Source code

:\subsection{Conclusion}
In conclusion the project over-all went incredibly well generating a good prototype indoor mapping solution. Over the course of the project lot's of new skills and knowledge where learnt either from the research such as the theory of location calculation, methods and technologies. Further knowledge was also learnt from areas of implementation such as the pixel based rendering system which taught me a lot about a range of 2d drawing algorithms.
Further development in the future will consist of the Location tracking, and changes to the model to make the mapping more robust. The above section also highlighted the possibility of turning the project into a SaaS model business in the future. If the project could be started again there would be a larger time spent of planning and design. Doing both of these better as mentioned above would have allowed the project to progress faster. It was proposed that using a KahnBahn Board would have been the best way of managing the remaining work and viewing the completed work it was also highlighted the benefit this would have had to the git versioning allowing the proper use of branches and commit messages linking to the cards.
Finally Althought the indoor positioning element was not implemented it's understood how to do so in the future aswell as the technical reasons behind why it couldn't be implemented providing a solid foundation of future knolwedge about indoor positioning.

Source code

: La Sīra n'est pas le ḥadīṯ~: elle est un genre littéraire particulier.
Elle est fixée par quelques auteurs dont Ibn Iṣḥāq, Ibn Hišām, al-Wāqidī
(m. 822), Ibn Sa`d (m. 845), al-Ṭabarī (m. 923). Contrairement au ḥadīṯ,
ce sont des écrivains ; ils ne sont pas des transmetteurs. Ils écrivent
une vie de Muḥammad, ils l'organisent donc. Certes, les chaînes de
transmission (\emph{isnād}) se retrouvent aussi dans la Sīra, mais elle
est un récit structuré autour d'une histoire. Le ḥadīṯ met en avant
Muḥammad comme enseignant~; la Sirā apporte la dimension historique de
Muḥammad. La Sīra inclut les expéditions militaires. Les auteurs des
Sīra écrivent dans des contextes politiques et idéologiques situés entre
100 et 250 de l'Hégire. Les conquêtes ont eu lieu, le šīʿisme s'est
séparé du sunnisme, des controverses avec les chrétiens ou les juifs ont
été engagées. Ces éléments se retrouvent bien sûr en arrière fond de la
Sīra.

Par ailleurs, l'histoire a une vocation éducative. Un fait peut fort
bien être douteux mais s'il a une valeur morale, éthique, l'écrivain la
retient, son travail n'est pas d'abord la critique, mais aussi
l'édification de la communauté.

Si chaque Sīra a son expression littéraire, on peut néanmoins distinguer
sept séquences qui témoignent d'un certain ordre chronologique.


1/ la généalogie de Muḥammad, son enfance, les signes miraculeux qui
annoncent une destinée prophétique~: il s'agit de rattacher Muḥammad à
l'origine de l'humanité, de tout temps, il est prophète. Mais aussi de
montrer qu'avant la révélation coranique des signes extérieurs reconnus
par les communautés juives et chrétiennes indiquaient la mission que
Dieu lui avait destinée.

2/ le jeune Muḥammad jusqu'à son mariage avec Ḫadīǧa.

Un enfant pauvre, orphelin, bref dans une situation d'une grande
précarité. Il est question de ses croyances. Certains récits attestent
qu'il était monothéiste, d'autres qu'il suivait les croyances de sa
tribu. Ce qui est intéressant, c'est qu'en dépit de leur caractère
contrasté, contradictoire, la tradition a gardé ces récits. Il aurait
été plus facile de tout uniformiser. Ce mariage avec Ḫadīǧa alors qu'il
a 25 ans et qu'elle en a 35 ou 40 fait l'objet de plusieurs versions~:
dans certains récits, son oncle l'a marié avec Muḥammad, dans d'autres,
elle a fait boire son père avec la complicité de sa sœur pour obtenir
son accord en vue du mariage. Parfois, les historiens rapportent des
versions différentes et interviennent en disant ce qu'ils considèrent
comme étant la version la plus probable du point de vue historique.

┄┄┄┄┄┄┄┄┄┄

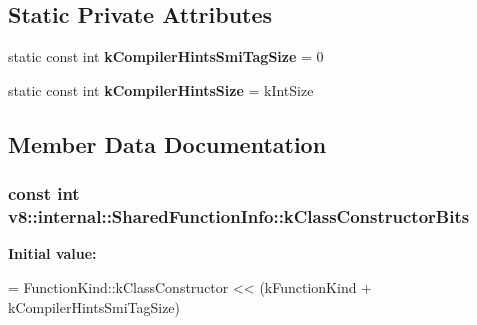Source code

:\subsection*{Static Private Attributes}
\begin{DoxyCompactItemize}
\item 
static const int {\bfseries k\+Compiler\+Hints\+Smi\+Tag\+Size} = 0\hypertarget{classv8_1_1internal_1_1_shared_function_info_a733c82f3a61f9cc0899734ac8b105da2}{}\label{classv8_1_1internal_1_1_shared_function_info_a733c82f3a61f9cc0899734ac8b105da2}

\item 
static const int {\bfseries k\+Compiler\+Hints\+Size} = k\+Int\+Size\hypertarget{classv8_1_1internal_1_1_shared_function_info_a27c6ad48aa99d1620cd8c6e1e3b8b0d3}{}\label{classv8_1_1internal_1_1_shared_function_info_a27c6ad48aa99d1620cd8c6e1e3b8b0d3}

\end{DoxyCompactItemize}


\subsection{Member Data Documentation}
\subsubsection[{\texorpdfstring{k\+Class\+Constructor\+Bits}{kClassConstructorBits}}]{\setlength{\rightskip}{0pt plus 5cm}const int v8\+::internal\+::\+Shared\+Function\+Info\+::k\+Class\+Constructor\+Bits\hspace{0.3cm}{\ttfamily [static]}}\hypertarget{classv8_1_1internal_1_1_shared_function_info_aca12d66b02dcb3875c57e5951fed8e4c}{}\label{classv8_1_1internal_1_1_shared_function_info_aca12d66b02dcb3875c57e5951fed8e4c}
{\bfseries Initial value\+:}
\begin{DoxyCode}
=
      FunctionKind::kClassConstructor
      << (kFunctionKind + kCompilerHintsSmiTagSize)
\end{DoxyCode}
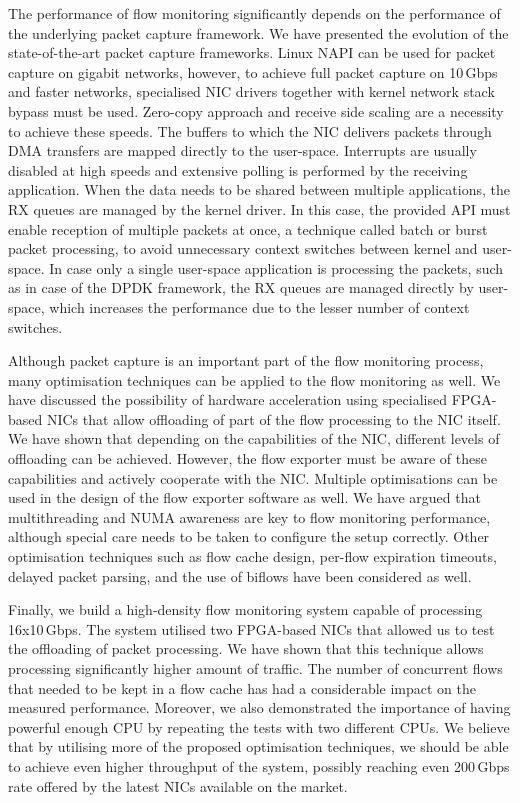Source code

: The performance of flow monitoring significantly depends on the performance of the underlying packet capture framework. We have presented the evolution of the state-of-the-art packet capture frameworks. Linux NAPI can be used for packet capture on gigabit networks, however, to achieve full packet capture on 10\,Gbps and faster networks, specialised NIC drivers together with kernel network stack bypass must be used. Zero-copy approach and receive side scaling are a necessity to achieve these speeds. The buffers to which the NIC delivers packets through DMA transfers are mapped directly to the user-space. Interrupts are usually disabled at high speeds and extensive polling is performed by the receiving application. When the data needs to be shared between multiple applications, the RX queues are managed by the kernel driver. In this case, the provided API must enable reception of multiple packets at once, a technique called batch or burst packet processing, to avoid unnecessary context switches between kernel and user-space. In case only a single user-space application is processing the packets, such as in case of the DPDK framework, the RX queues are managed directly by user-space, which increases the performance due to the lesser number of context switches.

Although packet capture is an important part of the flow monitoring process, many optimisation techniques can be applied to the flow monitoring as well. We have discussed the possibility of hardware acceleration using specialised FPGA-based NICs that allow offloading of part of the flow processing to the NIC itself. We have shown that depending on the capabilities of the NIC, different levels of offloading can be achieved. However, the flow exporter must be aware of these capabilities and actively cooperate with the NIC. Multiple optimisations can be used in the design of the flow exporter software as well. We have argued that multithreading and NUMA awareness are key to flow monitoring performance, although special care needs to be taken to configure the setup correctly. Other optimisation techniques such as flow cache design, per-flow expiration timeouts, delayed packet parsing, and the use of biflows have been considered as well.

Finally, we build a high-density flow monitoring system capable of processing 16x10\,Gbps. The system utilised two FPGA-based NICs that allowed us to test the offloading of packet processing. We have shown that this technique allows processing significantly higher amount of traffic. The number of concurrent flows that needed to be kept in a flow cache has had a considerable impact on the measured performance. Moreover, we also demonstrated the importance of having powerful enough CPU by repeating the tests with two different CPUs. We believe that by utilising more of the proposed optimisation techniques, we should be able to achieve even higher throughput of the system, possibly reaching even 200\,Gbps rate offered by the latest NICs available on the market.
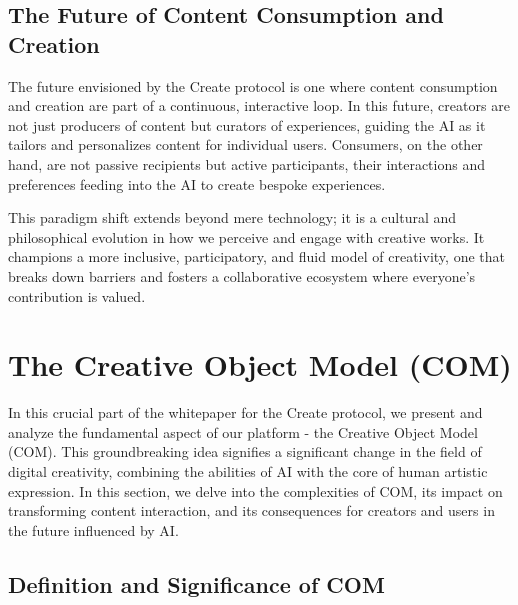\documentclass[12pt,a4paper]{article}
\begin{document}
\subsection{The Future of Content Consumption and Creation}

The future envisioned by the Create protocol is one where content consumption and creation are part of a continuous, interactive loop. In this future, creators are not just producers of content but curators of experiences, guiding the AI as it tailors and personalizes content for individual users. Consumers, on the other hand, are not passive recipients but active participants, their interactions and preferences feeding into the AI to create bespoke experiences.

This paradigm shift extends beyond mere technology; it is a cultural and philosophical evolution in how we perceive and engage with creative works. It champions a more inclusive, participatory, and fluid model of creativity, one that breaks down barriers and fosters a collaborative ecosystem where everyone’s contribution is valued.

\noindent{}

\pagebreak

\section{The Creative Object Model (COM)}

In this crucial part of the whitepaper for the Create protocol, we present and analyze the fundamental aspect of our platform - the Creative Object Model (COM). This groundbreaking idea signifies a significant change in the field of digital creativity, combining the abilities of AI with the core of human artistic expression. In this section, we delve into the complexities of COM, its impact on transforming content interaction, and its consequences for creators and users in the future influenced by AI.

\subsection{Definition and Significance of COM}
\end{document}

┄┄┄┄┄┄┄┄┄┄

• **Your instructions**: Count up the lines containing "auteurs" in the listing above, then write that number and stop.

• **Response to this task**: 2